YOUR GOAL - Print, in exact form, the lines below from the one containing "с ручной установкой**" through the one containing "horzintal| horzintal/vertical |", and omit all others.

INFORMATION SUPPLIED -

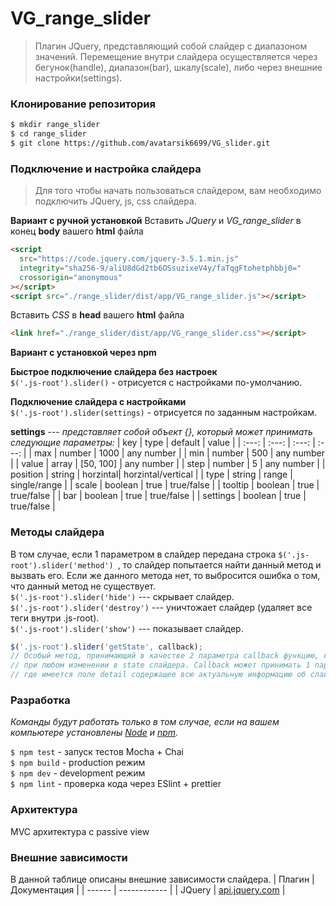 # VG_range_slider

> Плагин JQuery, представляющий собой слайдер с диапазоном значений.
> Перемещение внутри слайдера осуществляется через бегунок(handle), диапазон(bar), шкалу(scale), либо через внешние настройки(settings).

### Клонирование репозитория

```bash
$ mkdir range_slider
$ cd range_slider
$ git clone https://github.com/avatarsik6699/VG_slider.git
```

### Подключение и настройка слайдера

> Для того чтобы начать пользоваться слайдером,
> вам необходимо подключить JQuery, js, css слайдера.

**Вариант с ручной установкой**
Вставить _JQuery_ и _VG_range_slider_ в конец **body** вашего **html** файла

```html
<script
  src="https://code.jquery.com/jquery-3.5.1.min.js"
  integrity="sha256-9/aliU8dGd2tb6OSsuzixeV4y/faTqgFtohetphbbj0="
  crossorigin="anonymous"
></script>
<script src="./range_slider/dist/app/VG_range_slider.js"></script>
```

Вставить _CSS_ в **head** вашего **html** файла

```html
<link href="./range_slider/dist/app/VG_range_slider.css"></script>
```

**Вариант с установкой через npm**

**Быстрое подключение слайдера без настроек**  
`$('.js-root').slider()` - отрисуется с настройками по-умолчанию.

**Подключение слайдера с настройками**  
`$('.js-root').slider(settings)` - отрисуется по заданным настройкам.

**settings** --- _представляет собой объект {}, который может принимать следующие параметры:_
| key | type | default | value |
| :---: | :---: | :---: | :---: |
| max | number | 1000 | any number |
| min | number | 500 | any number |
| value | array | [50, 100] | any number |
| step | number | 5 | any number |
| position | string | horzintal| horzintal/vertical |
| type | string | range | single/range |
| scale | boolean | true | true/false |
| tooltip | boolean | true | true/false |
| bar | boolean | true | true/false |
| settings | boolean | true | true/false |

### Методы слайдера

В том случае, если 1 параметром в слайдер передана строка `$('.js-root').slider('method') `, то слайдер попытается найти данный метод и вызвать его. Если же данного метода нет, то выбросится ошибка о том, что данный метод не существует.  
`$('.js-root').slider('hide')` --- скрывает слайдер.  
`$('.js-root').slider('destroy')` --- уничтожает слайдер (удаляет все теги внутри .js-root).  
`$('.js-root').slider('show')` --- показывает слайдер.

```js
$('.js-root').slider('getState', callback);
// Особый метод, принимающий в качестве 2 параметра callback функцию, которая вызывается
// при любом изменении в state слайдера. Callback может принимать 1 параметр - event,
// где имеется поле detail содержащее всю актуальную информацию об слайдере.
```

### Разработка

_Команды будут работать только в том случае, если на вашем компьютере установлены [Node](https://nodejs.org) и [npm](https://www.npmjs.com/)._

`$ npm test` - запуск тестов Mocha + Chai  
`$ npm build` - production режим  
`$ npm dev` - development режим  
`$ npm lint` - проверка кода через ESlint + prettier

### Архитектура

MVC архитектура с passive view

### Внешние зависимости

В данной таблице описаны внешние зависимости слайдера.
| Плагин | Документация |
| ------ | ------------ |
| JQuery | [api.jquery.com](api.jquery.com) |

* * *

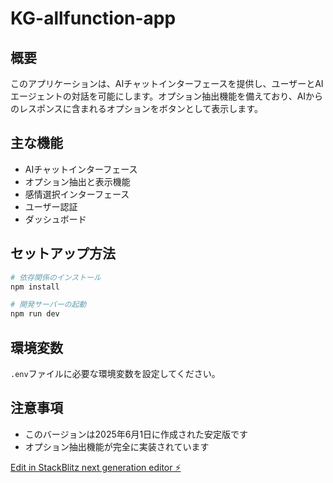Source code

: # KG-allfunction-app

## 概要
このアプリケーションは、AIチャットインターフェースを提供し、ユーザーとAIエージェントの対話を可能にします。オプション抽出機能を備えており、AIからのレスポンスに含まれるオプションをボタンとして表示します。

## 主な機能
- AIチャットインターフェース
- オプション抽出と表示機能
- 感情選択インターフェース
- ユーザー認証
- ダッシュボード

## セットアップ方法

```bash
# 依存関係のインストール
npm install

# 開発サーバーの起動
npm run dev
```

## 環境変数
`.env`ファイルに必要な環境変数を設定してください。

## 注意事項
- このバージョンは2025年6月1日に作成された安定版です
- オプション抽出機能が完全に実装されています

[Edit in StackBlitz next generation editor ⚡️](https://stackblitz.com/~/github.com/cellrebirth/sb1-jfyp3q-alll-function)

SOLUTION BELOW -
**Вариант с ручной установкой**
Вставить _JQuery_ и _VG_range_slider_ в конец **body** вашего **html** файла

```html
<script
  src="https://code.jquery.com/jquery-3.5.1.min.js"
  integrity="sha256-9/aliU8dGd2tb6OSsuzixeV4y/faTqgFtohetphbbj0="
  crossorigin="anonymous"
></script>
<script src="./range_slider/dist/app/VG_range_slider.js"></script>
```

Вставить _CSS_ в **head** вашего **html** файла

```html
<link href="./range_slider/dist/app/VG_range_slider.css"></script>
```

**Вариант с установкой через npm**

**Быстрое подключение слайдера без настроек**  
`$('.js-root').slider()` - отрисуется с настройками по-умолчанию.

**Подключение слайдера с настройками**  
`$('.js-root').slider(settings)` - отрисуется по заданным настройкам.

**settings** --- _представляет собой объект {}, который может принимать следующие параметры:_
| key | type | default | value |
| :---: | :---: | :---: | :---: |
| max | number | 1000 | any number |
| min | number | 500 | any number |
| value | array | [50, 100] | any number |
| step | number | 5 | any number |
| position | string | horzintal| horzintal/vertical |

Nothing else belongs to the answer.